En 2000, j'étais (encore) beaucoup plus naïf, j'avais vu Matrix, et retrouver Carrie-Anne Moss et Joe Pantoliano, c'était déjà bien (je ne connaissais rien au film avant de le voir). Si en prime, l'acteur principal était au moins aussi présent qu'un Keanu Reeves ou un Christian Bale* avec une bande originale minimaliste ambient sublimement oppressante, il n'en fallait pas davantage pour plonger.

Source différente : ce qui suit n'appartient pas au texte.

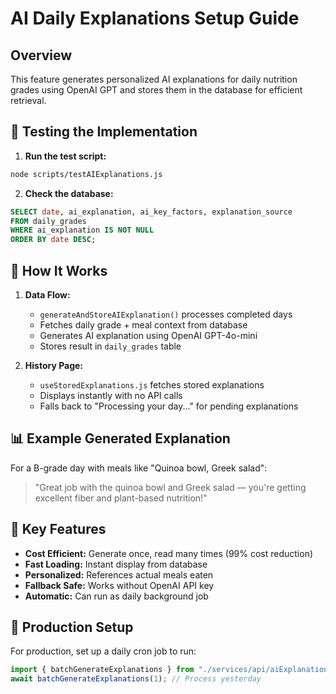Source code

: # AI Daily Explanations Setup Guide

## Overview

This feature generates personalized AI explanations for daily nutrition grades using OpenAI GPT and stores them in the database for efficient retrieval.

## 🧪 Testing the Implementation

1. **Run the test script:**

```bash
node scripts/testAIExplanations.js
```

2. **Check the database:**

```sql
SELECT date, ai_explanation, ai_key_factors, explanation_source
FROM daily_grades
WHERE ai_explanation IS NOT NULL
ORDER BY date DESC;
```

## 🔄 How It Works

1. **Data Flow:**

    - `generateAndStoreAIExplanation()` processes completed days
    - Fetches daily grade + meal context from database
    - Generates AI explanation using OpenAI GPT-4o-mini
    - Stores result in `daily_grades` table

2. **History Page:**
    - `useStoredExplanations.js` fetches stored explanations
    - Displays instantly with no API calls
    - Falls back to "Processing your day..." for pending explanations

## 📊 Example Generated Explanation

For a B-grade day with meals like "Quinoa bowl, Greek salad":

> "Great job with the quinoa bowl and Greek salad — you're getting excellent fiber and plant-based nutrition!"

## 🔧 Key Features

-   **Cost Efficient:** Generate once, read many times (99% cost reduction)
-   **Fast Loading:** Instant display from database
-   **Personalized:** References actual meals eaten
-   **Fallback Safe:** Works without OpenAI API key
-   **Automatic:** Can run as daily background job

## 🚀 Production Setup

For production, set up a daily cron job to run:

```javascript
import { batchGenerateExplanations } from "./services/api/aiExplanationGenerator.js";
await batchGenerateExplanations(1); // Process yesterday
```
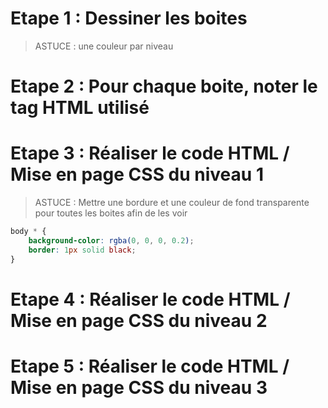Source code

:# Etape 1 : Dessiner les boites
> ASTUCE : une couleur par niveau

# Etape 2 : Pour chaque boite, noter le tag HTML utilisé

# Etape 3 : Réaliser le code HTML / Mise en page CSS du niveau 1
> ASTUCE : Mettre une bordure et une couleur de fond transparente pour toutes les boites afin de les voir

```CSS
body * {
    background-color: rgba(0, 0, 0, 0.2);
    border: 1px solid black;
}
```

# Etape 4 : Réaliser le code HTML / Mise en page CSS du niveau 2

# Etape 5 : Réaliser le code HTML / Mise en page CSS du niveau 3
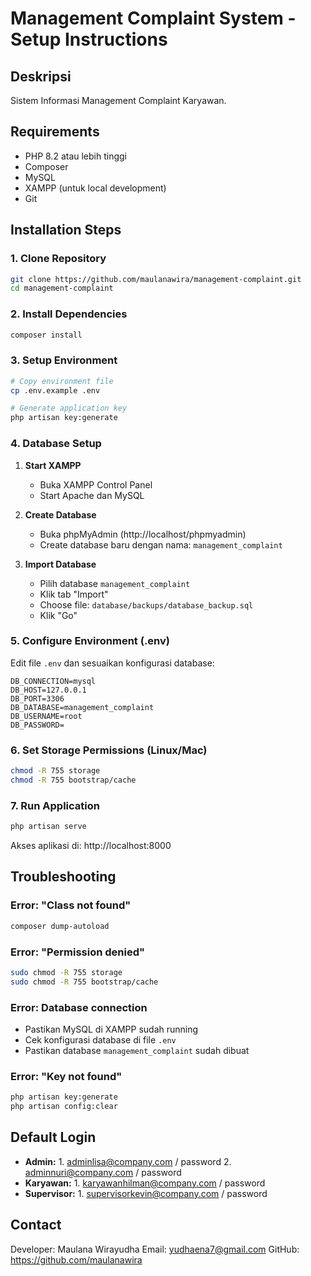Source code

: # Management Complaint System - Setup Instructions

## Deskripsi
Sistem Informasi Management Complaint Karyawan.

## Requirements
- PHP 8.2 atau lebih tinggi
- Composer
- MySQL
- XAMPP (untuk local development)
- Git

## Installation Steps

### 1. Clone Repository
```bash
git clone https://github.com/maulanawira/management-complaint.git
cd management-complaint
```

### 2. Install Dependencies
```bash
composer install
```

### 3. Setup Environment
```bash
# Copy environment file
cp .env.example .env

# Generate application key
php artisan key:generate
```

### 4. Database Setup
1. **Start XAMPP**
   - Buka XAMPP Control Panel
   - Start Apache dan MySQL

2. **Create Database**
   - Buka phpMyAdmin (http://localhost/phpmyadmin)
   - Create database baru dengan nama: `management_complaint`

3. **Import Database**
   - Pilih database `management_complaint`
   - Klik tab "Import"
   - Choose file: `database/backups/database_backup.sql`
   - Klik "Go"

### 5. Configure Environment (.env)
Edit file `.env` dan sesuaikan konfigurasi database:
```env
DB_CONNECTION=mysql
DB_HOST=127.0.0.1
DB_PORT=3306
DB_DATABASE=management_complaint
DB_USERNAME=root
DB_PASSWORD=
```

### 6. Set Storage Permissions (Linux/Mac)
```bash
chmod -R 755 storage
chmod -R 755 bootstrap/cache
```

### 7. Run Application
```bash
php artisan serve
```

Akses aplikasi di: http://localhost:8000

## Troubleshooting

### Error: "Class not found"
```bash
composer dump-autoload
```

### Error: "Permission denied"
```bash
sudo chmod -R 755 storage
sudo chmod -R 755 bootstrap/cache
```

### Error: Database connection
- Pastikan MySQL di XAMPP sudah running
- Cek konfigurasi database di file `.env`
- Pastikan database `management_complaint` sudah dibuat

### Error: "Key not found"
```bash
php artisan key:generate
php artisan config:clear
```

## Default Login
- **Admin:** 1. adminlisa@company.com / password 2. adminnuri@company.com / password
- **Karyawan:** 1. karyawanhilman@company.com / password
- **Supervisor:** 1. supervisorkevin@company.com / password

## Contact
Developer: Maulana Wirayudha
Email: yudhaena7@gmail.com
GitHub: https://github.com/maulanawira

Après avoir vu Memento à l'endroit puis à l'envers, donc à l'endroit, puis revu et rerevu à n'en plus finir, il garde une belle patine, une solidité propre à lui et quelque chose d'absolument unique qu'aucun bougon barbu ne pourra démonter.
*Ce ne sont peut-être pas de grands acteurs mais ils sont toujours très engagés dans leur rôles importants, au moins physiquement.